Actualmente se ha planteado el diálogo como un solucionador de problemas. Es verdad que en ocasiones necesitamos ponernos de acuerdo sobre un objetivo común y el diálogo se constituye en un medio para lograrlo. Se considera como un valor esencial el “estar abierto al diálogo” en cualquier situación de conflicto de intereses.
No obstante, es frecuente que en la resolución de conflictos se crea que la apertura al diálogo es la solución del problema en sí mismo. Estrictamente eso no es así, incluso, el descubrimiento de la verdad, producto de un auténtico diálogo, puede llevar a más desacuerdo o a un alejamiento de tipo práctico en donde ya no se puede poner uno en la misma sincronía con las personas con las que se dialoga.
En Bioética, y en ética en general, esto es frecuente. Si, por ejemplo, hay una discusión sobre la prohibición o no de la eutanasia se llega a pensar que se necesita un “debate abierto y plural”. La cuestión es que el fin de realizar dicho debate es encontrar la verdad. La búsqueda de la verdad implica en primer lugar el reconocer que existe la misma. Se debe dejar de lado el “pensamiento débil” de que todo es opinable, entendido esto último, como una renuncia a la verdad, quedando sólo la imposición del más fuerte: el que tiene más difusión, el que es más conocido en el ámbito de una disputa, entre otros factores.
Lo anterior no elimina las dificultades en el diálogo. En temas éticos existen zonas “grises” en donde surge la perplejidad moral: tenemos en mente normas universales que nos parecen claras en cuanto su contenido verdadero, pero al querer aplicarlas a casos concretos se desvanece la claridad de su aplicación. Por ejemplo, la proposición “Todos tenemos derecho a la vida” se vuelve obscuro en los casos de la atención al final de la vida: si alguno por su voluntad propia o la de otros suspende un tratamiento médico por falta de presupuesto, ¿atenta contra su vida? O incluso con mayor precisión ese “derecho a la vida” se ve frustrado cuando existe un tratamiento para atender una enfermedad, pero que no encuentra, por ejemplo, en el sector público de atención sanitaria o sencillamente está agotado en el mercado. ¿Qué tanto es injusto? En abstracto parecería que debe de disponerse de todos los medios de salud, pero en la práctica hay que tomar decisiones de racionalidad en la distribución de recursos. No se puede tener todo. No obstante lo anterior, nos podría hacer pensar que entonces se comete una injusticia. O dicho de otro modo, que es verdad que se comete una injusticia.

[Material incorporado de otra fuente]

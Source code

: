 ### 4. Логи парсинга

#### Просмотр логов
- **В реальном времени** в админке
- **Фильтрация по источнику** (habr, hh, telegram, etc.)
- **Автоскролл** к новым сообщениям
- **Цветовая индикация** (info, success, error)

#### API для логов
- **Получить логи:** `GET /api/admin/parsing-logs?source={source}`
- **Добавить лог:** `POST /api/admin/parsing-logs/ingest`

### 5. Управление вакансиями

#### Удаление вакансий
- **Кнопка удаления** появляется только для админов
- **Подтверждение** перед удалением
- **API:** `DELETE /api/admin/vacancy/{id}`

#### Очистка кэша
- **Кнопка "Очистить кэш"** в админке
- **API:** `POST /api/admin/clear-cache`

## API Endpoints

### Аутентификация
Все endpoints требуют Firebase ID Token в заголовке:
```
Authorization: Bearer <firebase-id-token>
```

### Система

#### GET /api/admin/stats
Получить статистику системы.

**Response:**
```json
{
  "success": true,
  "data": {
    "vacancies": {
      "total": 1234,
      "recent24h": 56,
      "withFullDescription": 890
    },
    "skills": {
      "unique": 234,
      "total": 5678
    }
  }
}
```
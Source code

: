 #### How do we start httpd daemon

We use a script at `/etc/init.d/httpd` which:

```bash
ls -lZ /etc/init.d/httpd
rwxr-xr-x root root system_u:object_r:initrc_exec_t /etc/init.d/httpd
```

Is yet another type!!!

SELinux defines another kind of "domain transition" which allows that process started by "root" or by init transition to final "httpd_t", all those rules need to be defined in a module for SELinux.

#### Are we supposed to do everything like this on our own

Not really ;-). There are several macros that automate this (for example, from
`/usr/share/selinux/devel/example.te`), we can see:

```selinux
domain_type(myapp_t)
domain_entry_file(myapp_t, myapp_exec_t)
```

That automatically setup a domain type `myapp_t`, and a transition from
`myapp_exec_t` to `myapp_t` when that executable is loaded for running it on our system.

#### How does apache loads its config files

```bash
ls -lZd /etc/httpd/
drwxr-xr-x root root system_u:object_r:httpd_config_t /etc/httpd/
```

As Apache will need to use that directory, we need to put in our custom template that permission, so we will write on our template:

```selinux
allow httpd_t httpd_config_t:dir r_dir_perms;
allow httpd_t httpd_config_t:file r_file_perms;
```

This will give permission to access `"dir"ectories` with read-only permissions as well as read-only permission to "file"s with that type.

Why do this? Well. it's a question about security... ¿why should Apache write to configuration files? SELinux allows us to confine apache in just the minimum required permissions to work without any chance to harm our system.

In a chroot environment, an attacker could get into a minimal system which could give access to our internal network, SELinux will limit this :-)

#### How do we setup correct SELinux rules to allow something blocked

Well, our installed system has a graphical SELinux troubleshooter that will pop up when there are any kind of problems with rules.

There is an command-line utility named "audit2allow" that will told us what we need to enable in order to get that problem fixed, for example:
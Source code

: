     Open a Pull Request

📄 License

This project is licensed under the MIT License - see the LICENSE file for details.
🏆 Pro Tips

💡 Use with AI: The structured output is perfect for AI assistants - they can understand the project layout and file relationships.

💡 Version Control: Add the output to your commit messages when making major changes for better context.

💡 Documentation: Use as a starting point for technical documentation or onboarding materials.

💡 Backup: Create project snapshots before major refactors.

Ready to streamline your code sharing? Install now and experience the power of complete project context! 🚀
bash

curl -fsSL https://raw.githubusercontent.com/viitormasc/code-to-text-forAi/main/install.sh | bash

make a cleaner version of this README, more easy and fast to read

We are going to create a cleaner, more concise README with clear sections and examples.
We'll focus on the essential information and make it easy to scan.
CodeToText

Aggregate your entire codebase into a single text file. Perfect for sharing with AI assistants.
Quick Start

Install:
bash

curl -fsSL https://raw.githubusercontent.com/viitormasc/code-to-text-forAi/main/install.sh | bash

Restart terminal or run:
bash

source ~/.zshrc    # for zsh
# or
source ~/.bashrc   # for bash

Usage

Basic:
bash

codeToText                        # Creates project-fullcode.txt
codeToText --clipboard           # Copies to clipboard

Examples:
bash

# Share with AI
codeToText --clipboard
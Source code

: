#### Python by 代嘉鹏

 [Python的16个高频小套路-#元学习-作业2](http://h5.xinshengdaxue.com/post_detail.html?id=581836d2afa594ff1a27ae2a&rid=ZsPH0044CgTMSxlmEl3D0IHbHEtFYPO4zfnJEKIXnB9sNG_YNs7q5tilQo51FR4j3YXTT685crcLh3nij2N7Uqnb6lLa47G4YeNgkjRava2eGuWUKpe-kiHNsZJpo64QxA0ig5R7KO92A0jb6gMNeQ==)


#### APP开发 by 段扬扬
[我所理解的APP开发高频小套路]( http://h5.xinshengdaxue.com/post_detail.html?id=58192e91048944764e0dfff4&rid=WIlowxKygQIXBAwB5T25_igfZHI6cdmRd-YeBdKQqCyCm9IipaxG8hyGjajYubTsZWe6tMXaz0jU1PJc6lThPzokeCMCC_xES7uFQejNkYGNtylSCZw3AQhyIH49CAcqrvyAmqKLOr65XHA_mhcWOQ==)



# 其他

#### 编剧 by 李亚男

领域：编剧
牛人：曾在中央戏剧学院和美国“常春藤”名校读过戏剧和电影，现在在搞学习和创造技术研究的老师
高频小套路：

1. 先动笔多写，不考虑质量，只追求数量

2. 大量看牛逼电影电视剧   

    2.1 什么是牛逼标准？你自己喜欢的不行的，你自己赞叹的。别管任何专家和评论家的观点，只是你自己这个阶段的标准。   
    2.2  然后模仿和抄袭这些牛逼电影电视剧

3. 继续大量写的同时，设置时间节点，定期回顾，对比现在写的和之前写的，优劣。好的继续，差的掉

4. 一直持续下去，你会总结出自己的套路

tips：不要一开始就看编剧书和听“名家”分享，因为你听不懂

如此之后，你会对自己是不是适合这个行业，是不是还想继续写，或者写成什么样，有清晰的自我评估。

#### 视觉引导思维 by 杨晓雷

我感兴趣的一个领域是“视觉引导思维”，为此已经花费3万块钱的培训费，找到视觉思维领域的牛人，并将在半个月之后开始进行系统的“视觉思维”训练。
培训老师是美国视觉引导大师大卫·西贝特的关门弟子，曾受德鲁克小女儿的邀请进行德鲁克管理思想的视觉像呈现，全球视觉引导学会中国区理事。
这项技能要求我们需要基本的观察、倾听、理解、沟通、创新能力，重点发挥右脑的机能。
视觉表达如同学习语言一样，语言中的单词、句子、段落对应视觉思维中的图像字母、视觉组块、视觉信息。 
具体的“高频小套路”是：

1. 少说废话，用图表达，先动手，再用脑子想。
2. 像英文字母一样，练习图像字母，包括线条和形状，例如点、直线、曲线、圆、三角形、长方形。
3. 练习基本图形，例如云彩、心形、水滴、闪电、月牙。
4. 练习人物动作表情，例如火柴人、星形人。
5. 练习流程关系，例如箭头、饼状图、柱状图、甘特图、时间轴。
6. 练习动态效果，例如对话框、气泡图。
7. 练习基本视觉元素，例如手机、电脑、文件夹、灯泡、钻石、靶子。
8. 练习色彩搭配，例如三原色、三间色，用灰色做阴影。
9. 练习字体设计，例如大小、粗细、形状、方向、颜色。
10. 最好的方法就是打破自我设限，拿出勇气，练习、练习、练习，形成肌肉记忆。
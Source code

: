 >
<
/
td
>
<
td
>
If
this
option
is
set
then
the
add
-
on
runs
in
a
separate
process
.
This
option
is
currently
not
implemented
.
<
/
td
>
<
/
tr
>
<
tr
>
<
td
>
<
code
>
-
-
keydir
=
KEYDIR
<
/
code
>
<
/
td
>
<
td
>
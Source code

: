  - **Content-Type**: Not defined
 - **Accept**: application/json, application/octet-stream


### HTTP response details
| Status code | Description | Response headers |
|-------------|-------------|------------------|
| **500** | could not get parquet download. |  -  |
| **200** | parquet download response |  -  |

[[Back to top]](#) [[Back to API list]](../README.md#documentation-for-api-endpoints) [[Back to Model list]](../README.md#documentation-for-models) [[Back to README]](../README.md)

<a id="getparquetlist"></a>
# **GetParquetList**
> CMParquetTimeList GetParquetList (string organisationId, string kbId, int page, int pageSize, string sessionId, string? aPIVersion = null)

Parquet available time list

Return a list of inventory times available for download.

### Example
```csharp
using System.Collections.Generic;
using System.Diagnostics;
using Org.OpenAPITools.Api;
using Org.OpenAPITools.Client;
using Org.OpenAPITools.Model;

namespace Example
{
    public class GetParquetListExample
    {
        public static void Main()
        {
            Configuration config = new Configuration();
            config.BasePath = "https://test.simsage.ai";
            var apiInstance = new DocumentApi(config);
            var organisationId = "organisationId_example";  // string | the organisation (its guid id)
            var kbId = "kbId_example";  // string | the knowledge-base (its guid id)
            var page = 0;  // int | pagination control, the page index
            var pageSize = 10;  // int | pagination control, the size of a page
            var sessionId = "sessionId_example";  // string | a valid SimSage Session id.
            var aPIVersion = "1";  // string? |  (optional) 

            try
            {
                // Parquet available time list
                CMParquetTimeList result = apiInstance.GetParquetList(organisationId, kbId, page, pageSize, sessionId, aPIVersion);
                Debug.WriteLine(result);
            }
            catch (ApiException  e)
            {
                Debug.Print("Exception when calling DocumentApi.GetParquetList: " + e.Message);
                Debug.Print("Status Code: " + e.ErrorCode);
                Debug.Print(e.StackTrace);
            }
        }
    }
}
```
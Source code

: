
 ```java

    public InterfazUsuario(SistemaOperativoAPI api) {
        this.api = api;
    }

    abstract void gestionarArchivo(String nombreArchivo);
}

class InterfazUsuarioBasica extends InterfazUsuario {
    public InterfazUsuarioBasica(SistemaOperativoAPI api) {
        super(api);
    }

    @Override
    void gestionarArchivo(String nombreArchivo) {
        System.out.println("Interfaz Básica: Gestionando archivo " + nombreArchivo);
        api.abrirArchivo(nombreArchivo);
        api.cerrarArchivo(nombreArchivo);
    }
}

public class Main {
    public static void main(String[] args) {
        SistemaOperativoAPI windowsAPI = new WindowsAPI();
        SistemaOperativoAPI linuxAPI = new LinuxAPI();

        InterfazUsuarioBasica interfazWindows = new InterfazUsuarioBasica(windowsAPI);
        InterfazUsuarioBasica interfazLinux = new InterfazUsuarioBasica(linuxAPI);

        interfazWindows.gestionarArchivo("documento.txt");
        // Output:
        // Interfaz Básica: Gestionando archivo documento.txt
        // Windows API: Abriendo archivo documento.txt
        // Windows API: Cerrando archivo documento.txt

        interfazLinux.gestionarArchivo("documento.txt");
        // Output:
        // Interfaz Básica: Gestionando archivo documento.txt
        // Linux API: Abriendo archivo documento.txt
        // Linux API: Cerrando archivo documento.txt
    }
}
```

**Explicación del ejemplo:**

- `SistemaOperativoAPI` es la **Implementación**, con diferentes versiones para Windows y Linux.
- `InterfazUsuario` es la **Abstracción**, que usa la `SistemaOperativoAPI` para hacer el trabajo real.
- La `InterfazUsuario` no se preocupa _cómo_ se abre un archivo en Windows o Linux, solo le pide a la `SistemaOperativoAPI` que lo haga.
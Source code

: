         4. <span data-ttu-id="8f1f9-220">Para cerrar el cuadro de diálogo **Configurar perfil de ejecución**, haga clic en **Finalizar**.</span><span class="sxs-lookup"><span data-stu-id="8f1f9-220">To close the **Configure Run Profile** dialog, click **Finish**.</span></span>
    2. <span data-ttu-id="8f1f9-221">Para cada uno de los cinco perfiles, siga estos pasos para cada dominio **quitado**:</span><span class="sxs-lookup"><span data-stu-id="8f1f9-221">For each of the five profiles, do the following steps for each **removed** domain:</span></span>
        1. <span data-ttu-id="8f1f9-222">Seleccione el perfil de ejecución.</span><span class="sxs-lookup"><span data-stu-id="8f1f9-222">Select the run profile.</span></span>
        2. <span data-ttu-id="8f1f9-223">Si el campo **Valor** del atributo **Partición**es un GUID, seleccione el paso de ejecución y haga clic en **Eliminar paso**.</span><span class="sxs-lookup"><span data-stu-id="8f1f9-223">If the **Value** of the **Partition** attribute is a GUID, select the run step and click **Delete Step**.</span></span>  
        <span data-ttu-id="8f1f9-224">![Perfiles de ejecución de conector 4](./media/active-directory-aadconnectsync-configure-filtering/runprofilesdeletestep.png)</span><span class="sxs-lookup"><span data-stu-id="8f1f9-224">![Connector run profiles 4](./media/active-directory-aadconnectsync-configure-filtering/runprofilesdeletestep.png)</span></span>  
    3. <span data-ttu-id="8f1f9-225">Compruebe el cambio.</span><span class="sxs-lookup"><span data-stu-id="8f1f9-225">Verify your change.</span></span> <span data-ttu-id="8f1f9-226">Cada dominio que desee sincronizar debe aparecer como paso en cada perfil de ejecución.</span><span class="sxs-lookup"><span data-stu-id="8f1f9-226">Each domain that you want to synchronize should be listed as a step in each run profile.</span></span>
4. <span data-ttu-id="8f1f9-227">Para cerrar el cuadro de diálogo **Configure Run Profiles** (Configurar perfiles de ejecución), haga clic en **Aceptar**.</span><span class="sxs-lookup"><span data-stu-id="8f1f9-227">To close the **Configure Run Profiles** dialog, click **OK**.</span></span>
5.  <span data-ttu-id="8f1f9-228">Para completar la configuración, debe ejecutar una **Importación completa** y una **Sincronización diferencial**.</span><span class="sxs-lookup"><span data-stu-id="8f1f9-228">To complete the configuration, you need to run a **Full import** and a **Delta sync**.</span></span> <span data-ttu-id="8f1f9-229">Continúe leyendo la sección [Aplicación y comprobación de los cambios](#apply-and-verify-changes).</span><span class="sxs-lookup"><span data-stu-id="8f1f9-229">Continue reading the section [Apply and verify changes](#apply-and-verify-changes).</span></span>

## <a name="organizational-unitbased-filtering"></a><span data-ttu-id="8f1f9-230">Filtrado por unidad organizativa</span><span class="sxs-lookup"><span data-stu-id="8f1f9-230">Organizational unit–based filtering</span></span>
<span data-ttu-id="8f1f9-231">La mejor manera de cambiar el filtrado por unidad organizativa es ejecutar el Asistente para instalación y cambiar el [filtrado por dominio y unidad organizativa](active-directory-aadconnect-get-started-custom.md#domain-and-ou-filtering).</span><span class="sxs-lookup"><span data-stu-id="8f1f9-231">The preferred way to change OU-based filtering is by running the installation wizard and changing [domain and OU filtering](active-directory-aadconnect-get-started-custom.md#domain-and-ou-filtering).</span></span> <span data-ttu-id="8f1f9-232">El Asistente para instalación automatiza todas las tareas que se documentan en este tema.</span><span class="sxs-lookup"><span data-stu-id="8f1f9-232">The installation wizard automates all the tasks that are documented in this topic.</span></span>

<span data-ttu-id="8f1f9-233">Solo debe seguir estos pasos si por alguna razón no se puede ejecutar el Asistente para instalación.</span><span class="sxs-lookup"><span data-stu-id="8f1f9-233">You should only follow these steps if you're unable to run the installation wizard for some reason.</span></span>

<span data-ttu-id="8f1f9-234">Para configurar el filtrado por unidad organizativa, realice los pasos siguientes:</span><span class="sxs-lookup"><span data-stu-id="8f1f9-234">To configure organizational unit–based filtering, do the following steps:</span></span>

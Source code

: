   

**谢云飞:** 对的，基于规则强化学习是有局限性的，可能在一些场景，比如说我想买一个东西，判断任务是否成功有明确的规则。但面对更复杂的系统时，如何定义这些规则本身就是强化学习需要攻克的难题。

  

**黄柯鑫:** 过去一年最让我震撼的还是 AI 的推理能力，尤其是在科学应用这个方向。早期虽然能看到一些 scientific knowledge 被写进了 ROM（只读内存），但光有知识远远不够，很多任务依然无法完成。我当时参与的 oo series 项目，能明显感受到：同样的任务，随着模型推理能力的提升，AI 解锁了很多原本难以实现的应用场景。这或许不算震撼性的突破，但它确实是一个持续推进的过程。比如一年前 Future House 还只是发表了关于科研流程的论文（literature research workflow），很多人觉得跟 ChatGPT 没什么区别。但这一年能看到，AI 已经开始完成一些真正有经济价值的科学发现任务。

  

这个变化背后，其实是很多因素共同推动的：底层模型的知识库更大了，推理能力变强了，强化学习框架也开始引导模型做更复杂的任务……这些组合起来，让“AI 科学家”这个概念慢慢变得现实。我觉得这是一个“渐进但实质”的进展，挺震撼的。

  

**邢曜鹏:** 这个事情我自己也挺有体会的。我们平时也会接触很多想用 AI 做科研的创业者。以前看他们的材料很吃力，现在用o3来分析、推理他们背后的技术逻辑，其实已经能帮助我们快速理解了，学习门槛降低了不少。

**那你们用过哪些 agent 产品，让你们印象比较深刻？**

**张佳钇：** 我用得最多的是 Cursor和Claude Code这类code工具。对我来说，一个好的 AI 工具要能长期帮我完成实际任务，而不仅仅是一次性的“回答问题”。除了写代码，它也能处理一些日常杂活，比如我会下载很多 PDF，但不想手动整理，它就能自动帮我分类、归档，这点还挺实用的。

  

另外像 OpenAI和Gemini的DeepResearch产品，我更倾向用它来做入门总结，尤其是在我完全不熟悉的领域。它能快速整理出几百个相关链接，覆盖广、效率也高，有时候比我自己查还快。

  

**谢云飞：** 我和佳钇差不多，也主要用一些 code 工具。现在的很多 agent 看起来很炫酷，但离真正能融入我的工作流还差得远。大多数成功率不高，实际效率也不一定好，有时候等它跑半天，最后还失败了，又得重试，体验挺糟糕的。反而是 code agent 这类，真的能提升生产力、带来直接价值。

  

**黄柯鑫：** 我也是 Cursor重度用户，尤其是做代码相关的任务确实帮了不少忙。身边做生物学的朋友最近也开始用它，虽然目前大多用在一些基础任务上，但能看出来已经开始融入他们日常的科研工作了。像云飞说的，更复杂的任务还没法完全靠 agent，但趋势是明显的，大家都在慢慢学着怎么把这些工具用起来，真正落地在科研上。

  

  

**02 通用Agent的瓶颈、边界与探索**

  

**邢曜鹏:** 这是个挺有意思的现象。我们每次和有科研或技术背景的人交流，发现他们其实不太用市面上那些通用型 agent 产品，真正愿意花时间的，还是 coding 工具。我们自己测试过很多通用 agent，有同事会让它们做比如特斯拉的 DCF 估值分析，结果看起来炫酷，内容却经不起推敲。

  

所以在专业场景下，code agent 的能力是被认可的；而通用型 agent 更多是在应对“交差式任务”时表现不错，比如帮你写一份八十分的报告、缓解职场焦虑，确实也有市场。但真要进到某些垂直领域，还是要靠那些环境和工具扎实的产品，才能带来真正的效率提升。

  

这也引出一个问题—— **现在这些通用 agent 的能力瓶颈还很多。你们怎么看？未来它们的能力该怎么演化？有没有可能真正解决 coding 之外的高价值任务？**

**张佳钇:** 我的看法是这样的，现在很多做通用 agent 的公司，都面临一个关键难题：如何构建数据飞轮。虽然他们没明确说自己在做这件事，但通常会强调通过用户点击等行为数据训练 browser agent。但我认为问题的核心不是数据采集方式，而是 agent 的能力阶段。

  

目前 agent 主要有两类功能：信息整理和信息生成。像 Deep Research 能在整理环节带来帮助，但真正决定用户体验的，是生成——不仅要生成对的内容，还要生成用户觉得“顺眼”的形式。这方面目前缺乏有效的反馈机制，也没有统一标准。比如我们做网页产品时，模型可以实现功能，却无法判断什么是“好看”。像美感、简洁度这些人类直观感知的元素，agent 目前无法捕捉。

De nuevo surge la idea de diálogo. ¿Acaso el crear una “mesa de diálogo” resuelve la cuestión? Si se deja todo al diálogo queda claro, en el último ejemplo señalado, que el asunto no se resuelve. Se resuelve con acción. Esa acción por supuesto debe ser guiada por la verdad, pero no sustituye el razonamiento práctico de adecuar el valor, en este caso de justicia, con la realidad. Dicho en otros términos: el diálogo por el diálogo es estéril si no está comprometido a reconocer la realidad. Si se establece el “diálogo” como una lucha de egos, en donde lo importante es imponer mi visión, sin contrastarla con la realidad y sin estar dispuesto a modificar la opinión propia ante la presencia de las evidencias que se descubren con la observación y el razonamiento, se convierte en un acto inútil. Una primera regla práctica antes de iniciar un diálogo es que entonces admitamos que existen verdades y que las mismas son accesibles al hombre. Lo anterior implica una auténtica humildad ante la realidad: reconocer que solo, no puedo descubrir todas las aristas de un problema. El dialogar, si es auténtico, implica apertura a las razones de todos los involucrados. En el momento en que se cierra esa humildad, el diálogo decae y se convierte en palabrería, es decir, la utilización de la palabra como un arma para defenderme del otro y no para el encuentro con el otro.
Lo anterior conecta a otro elemento muy importante: la confianza hacia el interlocutor. El diálogo como apertura a la realidad implica confiar en las capacidades de los demás. Si no se confía en la honestidad de las otras personas de reconocer lo real y aceptarla como tal, o si uno mismo, de inicio, rechaza cualquier posibilidad de cambiar de opinión frente a la evidencia, el diálogo es inútil, queda claudicado desde antes que comience.
Un elemento adicional del diálogo es que debe haber una base común de donde parta el diálogo. Si todo es cuestionable entonces es imposible llegar a alguna conclusión razonable. Esa base común implica conocer del tema o investigarlo para que el diálogo sea fructífero.
En suma, el diálogo debe cubrir los requisitos de confianza, apertura a lo real (aceptación de la verdad), una base objetiva de donde parta el diálogo para que el mismo sea auténtico.